Major score! We found this "postwar" style yakitori restaurant under the train tracks in Ameyoko. (You can see the train tracks up above, on concrete pillars.) Super-duper "Showa" style. I think we prefer Showa style to Heisei style. Even the name was fabulous. "Daitoryo," which means "President." Who names a restaurant "President"?

Another night at Daitoryo! Great yakitori, super scenery, all washed down by a lot of shochu mixed with fresh squeezed lemon juice. (Another first for me, but not the last!)

Cooking up the goodies at Daitoryo. I'm focusing on this one restaurant not only because it was great fun, but to make a point. When I say that "each one of those dozens and dozens of signs is a bar, club or restaurant," it means that each one is something like this. (Maybe not quite so busy.)

A cafe/antiques store called the Globe, in the Mishuku neighborhood near Naka-Meguro. For a while, I lived about a five minute walk from here, and often came by for coffee.

When you're done with your coffee, you can shop for antique lights on the second floor.

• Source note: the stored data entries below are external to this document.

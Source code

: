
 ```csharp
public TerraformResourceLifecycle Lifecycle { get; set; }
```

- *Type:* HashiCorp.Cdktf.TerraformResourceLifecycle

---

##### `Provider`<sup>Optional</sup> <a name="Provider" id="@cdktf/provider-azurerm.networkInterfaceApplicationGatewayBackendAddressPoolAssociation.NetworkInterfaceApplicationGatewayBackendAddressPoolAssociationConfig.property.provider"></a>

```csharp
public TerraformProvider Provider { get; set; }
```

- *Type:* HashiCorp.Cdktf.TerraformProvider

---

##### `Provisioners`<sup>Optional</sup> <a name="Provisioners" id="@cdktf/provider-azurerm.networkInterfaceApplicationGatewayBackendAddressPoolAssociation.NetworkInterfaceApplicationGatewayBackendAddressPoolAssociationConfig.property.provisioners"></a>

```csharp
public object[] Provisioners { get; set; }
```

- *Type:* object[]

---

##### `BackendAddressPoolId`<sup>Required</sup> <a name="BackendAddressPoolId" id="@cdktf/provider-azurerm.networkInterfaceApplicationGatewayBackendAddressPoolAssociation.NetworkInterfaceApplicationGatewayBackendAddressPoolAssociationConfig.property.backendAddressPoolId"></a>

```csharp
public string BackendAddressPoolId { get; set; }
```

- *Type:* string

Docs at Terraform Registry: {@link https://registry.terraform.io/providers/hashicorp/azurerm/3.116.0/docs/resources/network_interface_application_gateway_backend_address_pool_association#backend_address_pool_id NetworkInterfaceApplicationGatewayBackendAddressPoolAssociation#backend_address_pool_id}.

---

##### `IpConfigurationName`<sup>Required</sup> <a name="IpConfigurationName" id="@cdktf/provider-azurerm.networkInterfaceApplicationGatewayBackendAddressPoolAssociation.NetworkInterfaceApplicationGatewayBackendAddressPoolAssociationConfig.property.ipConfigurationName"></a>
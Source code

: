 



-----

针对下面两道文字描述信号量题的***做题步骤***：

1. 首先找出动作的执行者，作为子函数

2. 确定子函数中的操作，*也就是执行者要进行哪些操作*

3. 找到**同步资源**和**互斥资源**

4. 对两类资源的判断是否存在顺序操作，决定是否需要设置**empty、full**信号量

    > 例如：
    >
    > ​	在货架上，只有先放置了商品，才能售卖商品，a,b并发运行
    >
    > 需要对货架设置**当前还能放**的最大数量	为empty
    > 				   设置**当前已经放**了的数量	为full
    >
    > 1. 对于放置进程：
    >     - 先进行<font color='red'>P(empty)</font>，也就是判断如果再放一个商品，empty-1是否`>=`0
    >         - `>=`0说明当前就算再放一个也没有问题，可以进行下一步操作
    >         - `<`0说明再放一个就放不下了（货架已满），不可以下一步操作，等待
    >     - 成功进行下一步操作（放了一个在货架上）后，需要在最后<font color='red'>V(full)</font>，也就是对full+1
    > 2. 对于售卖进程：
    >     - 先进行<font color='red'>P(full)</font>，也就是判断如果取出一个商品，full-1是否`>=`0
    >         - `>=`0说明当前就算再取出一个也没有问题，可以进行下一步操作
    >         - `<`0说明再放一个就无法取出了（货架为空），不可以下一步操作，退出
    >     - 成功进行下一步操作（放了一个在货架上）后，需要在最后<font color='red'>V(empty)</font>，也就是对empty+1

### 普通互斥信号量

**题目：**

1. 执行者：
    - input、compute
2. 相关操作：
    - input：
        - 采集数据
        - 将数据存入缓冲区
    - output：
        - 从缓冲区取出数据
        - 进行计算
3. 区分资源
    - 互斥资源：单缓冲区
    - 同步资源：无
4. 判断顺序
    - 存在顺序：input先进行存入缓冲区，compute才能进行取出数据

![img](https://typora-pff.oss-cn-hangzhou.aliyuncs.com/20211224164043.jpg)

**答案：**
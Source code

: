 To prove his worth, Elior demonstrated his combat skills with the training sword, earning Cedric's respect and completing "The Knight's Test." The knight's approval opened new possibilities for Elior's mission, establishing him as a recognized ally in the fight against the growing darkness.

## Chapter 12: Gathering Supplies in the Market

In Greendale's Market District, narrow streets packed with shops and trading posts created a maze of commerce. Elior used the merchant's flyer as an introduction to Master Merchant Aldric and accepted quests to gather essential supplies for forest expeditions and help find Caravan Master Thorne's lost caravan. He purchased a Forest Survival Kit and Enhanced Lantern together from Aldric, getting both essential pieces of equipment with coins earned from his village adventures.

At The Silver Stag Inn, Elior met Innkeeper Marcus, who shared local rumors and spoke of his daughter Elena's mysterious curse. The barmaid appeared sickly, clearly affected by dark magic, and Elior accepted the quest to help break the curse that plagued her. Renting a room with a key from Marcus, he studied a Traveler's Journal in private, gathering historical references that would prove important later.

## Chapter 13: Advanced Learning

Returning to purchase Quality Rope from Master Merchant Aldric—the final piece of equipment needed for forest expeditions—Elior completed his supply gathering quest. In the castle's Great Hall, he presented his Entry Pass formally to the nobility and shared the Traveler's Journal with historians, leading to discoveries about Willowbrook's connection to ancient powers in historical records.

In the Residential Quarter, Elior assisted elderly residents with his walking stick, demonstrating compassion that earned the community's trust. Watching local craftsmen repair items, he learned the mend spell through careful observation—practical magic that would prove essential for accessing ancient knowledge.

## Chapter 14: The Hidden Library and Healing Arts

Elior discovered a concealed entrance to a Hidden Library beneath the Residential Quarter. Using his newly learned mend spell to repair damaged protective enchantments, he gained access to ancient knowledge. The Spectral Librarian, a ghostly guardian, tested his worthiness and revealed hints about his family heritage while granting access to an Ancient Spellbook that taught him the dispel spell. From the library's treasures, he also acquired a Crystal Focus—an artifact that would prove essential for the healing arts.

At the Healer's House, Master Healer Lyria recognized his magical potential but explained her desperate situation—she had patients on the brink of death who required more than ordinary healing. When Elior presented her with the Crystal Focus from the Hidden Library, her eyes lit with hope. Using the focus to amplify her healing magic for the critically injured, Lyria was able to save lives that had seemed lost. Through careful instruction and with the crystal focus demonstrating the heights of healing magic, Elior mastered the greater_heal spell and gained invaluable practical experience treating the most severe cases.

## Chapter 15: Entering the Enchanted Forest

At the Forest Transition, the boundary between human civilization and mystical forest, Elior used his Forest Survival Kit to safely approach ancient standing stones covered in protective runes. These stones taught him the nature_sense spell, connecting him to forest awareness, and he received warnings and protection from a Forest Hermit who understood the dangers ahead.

This is a tiny park, just a little west of Shibuya station (central Tokyo -- NOT a suburb!). You can see that it is only about 100m long, and maybe 70m wide. Note the Really Narrow Streets with no traffic. This was the first time I'd ever found this park, although I had ventured in the area many times.

You enter the park...

...and there's a tiny pond complete with waterwheel. Some people fish in parks like these. I don't think they catch much, but it is probably a nice way to spend the afternoon.

In the category of "just plain weird and wonderful" is this scooter with a fire extinguisher. Somebody's idea of a cool ride. There is a ton of this sort of funny, creative stuff everywhere. It's a very artistic, creative environment.

This is a Teeny Motorcycle Club. I'm not joking -- that's what it is. A bunch of guys (and their girls) who say "no, thanks" to the big bikes, of which Japan manufactures millions. They probably have a garage full of big bikes at home. Been there, done that. Anyone with a credit card can buy a big bike. But to ride a teeny bike takes a certain aplomb. Check out the scooter on the left with the low-rider customization. This was in the hills near Mt. Fuji.

The fellow in the blue shirt appeared to be the club's leader. He had the teeniest bike.

Looking over the lotus flowers at Shinobazu Pond, in Ueno park.

Well, that's more than enough for today. Can you get a feel of why Tokyo is so fabulous? It all boils down to Really Narrow Streets. Or, that's the best I can do with three words. I have many more pictures and funny stories. Maybe we'll post more someday.